Stored data entries
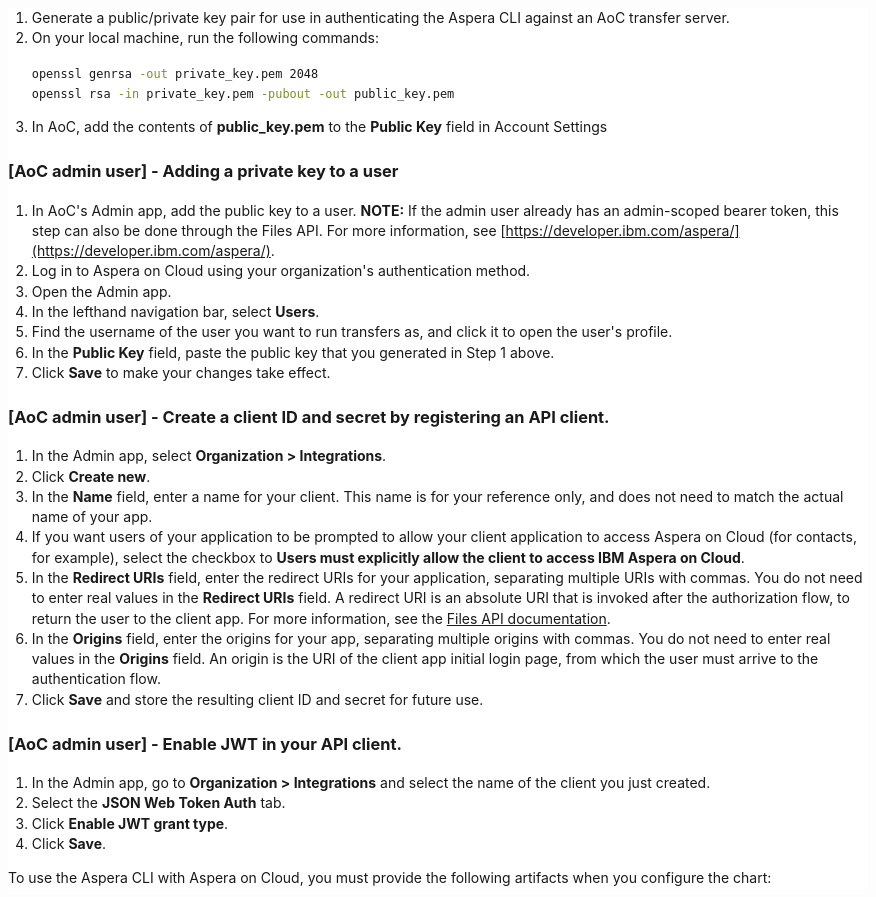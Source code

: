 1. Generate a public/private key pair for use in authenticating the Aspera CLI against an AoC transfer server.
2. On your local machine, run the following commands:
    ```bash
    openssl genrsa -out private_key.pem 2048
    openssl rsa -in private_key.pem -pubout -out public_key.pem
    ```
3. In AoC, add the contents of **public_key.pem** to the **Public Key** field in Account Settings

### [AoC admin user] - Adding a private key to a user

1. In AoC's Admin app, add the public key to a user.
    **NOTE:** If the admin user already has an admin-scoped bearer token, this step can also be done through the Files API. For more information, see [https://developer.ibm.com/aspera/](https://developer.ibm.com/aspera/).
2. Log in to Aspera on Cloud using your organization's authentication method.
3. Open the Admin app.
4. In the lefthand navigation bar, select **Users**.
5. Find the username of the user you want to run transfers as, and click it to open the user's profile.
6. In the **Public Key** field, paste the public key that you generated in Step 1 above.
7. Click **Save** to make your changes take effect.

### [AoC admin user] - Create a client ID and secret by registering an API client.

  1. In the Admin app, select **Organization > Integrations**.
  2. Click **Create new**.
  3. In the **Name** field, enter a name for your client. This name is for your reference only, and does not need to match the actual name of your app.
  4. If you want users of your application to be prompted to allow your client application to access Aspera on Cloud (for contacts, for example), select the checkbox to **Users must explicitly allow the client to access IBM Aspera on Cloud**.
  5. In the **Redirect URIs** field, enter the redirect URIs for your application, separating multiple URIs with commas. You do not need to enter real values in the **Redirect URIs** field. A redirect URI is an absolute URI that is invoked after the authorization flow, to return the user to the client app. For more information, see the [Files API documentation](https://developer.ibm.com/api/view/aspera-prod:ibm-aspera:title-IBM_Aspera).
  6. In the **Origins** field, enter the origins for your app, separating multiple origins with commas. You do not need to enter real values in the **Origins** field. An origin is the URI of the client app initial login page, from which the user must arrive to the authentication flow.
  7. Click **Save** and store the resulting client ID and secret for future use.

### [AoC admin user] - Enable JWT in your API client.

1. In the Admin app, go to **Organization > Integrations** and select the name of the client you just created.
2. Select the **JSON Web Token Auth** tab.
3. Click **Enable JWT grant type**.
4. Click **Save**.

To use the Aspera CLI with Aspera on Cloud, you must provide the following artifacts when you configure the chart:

WORK REQUIRED |
Copy out all lines above holding "need".

RESULT OF THIS EXERCISE |
  3. In the **Name** field, enter a name for your client. This name is for your reference only, and does not need to match the actual name of your app.
  5. In the **Redirect URIs** field, enter the redirect URIs for your application, separating multiple URIs with commas. You do not need to enter real values in the **Redirect URIs** field. A redirect URI is an absolute URI that is invoked after the authorization flow, to return the user to the client app. For more information, see the [Files API documentation](https://developer.ibm.com/api/view/aspera-prod:ibm-aspera:title-IBM_Aspera).
  6. In the **Origins** field, enter the origins for your app, separating multiple origins with commas. You do not need to enter real values in the **Origins** field. An origin is the URI of the client app initial login page, from which the user must arrive to the authentication flow.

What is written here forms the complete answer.